Informing Evidence-Based Decision-Making for Patients with Comorbidity: Availability of Necessary Information in Clinical Trials for Chronic Diseases  [PDF]
Cynthia M. Boyd, Daniela Vollenweider, Milo A. Puhan
PLOS ONE , 2012, DOI: 10.1371/journal.pone.0041601
Abstract: Background The population with multiple chronic conditions is growing. Prior studies indicate that patients with comorbidities are frequently excluded from trials but do not address whether information is available in trials to draw conclusions about treatment effects for these patients. Methods and Findings We conducted a literature survey of trials from 11 Cochrane Reviews for four chronic diseases (diabetes, heart failure, chronic obstructive pulmonary disease, and stroke).

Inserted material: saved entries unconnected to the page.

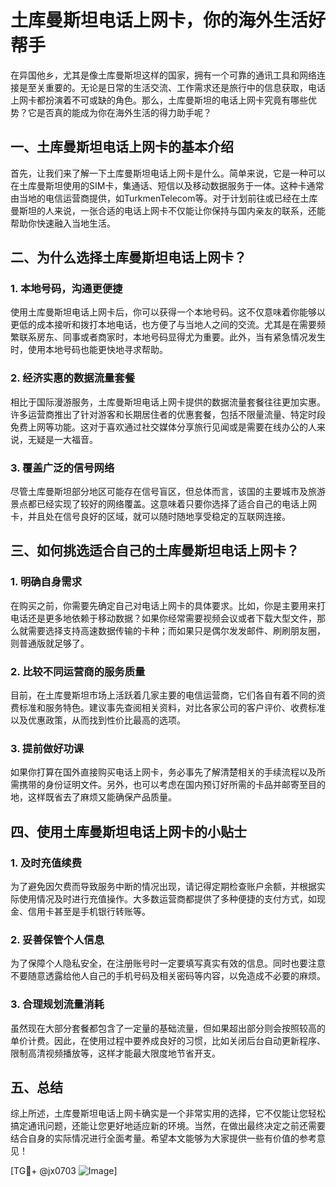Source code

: # 土库曼斯坦电话上网卡，你的海外生活好帮手

在异国他乡，尤其是像土库曼斯坦这样的国家，拥有一个可靠的通讯工具和网络连接是至关重要的。无论是日常的生活交流、工作需求还是旅行中的信息获取，电话上网卡都扮演着不可或缺的角色。那么，土库曼斯坦的电话上网卡究竟有哪些优势？它是否真的能成为你在海外生活的得力助手呢？

## 一、土库曼斯坦电话上网卡的基本介绍

首先，让我们来了解一下土库曼斯坦电话上网卡是什么。简单来说，它是一种可以在土库曼斯坦使用的SIM卡，集通话、短信以及移动数据服务于一体。这种卡通常由当地的电信运营商提供，如TurkmenTelecom等。对于计划前往或已经在土库曼斯坦的人来说，一张合适的电话上网卡不仅能让你保持与国内亲友的联系，还能帮助你快速融入当地生活。

## 二、为什么选择土库曼斯坦电话上网卡？

### 1. **本地号码，沟通更便捷**
使用土库曼斯坦电话上网卡后，你可以获得一个本地号码。这不仅意味着你能够以更低的成本接听和拨打本地电话，也方便了与当地人之间的交流。尤其是在需要频繁联系房东、同事或者商家时，本地号码显得尤为重要。此外，当有紧急情况发生时，使用本地号码也能更快地寻求帮助。

### 2. **经济实惠的数据流量套餐**
相比于国际漫游服务，土库曼斯坦电话上网卡提供的数据流量套餐往往更加实惠。许多运营商推出了针对游客和长期居住者的优惠套餐，包括不限量流量、特定时段免费上网等功能。这对于喜欢通过社交媒体分享旅行见闻或是需要在线办公的人来说，无疑是一大福音。

### 3. **覆盖广泛的信号网络**
尽管土库曼斯坦部分地区可能存在信号盲区，但总体而言，该国的主要城市及旅游景点都已经实现了较好的网络覆盖。这意味着只要你选择了适合自己的电话上网卡，并且处在信号良好的区域，就可以随时随地享受稳定的互联网连接。

## 三、如何挑选适合自己的土库曼斯坦电话上网卡？

### 1. **明确自身需求**
在购买之前，你需要先确定自己对电话上网卡的具体要求。比如，你是主要用来打电话还是更多地依赖于移动数据？如果你经常需要视频会议或者下载大型文件，那么就需要选择支持高速数据传输的卡种；而如果只是偶尔发发邮件、刷刷朋友圈，则普通版就足够了。

### 2. **比较不同运营商的服务质量**
目前，在土库曼斯坦市场上活跃着几家主要的电信运营商，它们各自有着不同的资费标准和服务特色。建议事先查阅相关资料，对比各家公司的客户评价、收费标准以及优惠政策，从而找到性价比最高的选项。

### 3. **提前做好功课**
如果你打算在国外直接购买电话上网卡，务必事先了解清楚相关的手续流程以及所需携带的身份证明文件。另外，也可以考虑在国内预订好所需的卡品并邮寄至目的地，这样既省去了麻烦又能确保产品质量。

## 四、使用土库曼斯坦电话上网卡的小贴士

### 1. **及时充值续费**
为了避免因欠费而导致服务中断的情况出现，请记得定期检查账户余额，并根据实际使用情况及时进行充值操作。大多数运营商都提供了多种便捷的支付方式，如现金、信用卡甚至是手机银行转账等。

### 2. **妥善保管个人信息**
为了保障个人隐私安全，在注册账号时一定要填写真实有效的信息。同时也要注意不要随意透露给他人自己的手机号码及相关密码等内容，以免造成不必要的麻烦。

### 3. **合理规划流量消耗**
虽然现在大部分套餐都包含了一定量的基础流量，但如果超出部分则会按照较高的单价计费。因此，在使用过程中要养成良好的习惯，比如关闭后台自动更新程序、限制高清视频播放等，这样才能最大限度地节省开支。

## 五、总结

综上所述，土库曼斯坦电话上网卡确实是一个非常实用的选择，它不仅能让您轻松搞定通讯问题，还能让您更好地适应新的环境。当然，在做出最终决定之前还需要结合自身的实际情况进行全面考量。希望本文能够为大家提供一些有价值的参考意见！

[TG💪+ @jx0703 ![Image](https://github.com/user-attachments/assets/dbca1d08-cadb-493c-b0ec-ad6f7a83f270)]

The Cochrane Reviews systematically identified and summarized trials on the effectiveness of diuretics, metformin, anticoagulants, longacting beta-agonists alone or in combination with inhaled corticosteroids, lipid lowering agents, exercise and diet. Eligible studies were reports of trials included in the Cochrane reviews and additional papers that described the methods of these trials. We assessed the exclusion and inclusion of people with comorbidities, the reporting of comorbidities, and whether comorbidities were considered as potential modifiers of treatment effects. Overall, the replicability of both the inclusion criteria (mean [standard deviation (SD)]: 6.0 (2.1), range (min-max): 1–9.5) and exclusion criteria(mean(SD): 5.3 (2.1), range: 1–9.5) was only moderate. Trials excluded patients with many common comorbidities. The proportion of exclusions for comorbidities ranged from 0–42 percent for heart failure, 0–55 percent for COPD, 0–44 percent for diabetes, and 0–39 percent for stroke. Seventy of the 161 trials (43.5%) described the prevalence of any comorbidity among participants with the index disease. The reporting of comorbidities in trials was very limited, in terms of reporting an operational definition and method of ascertainment for the presence of comorbidity and treatments for the comorbidity. It was even less common that the trials assessed whether comorbidities were potential modifiers of treatment effects. Conclusions Comorbidities receive little attention in chronic disease trials. Given the public health importance of people with multiple chronic conditions, trials should better report on comorbidities and assess the effect comorbidities have on treatment outcomes.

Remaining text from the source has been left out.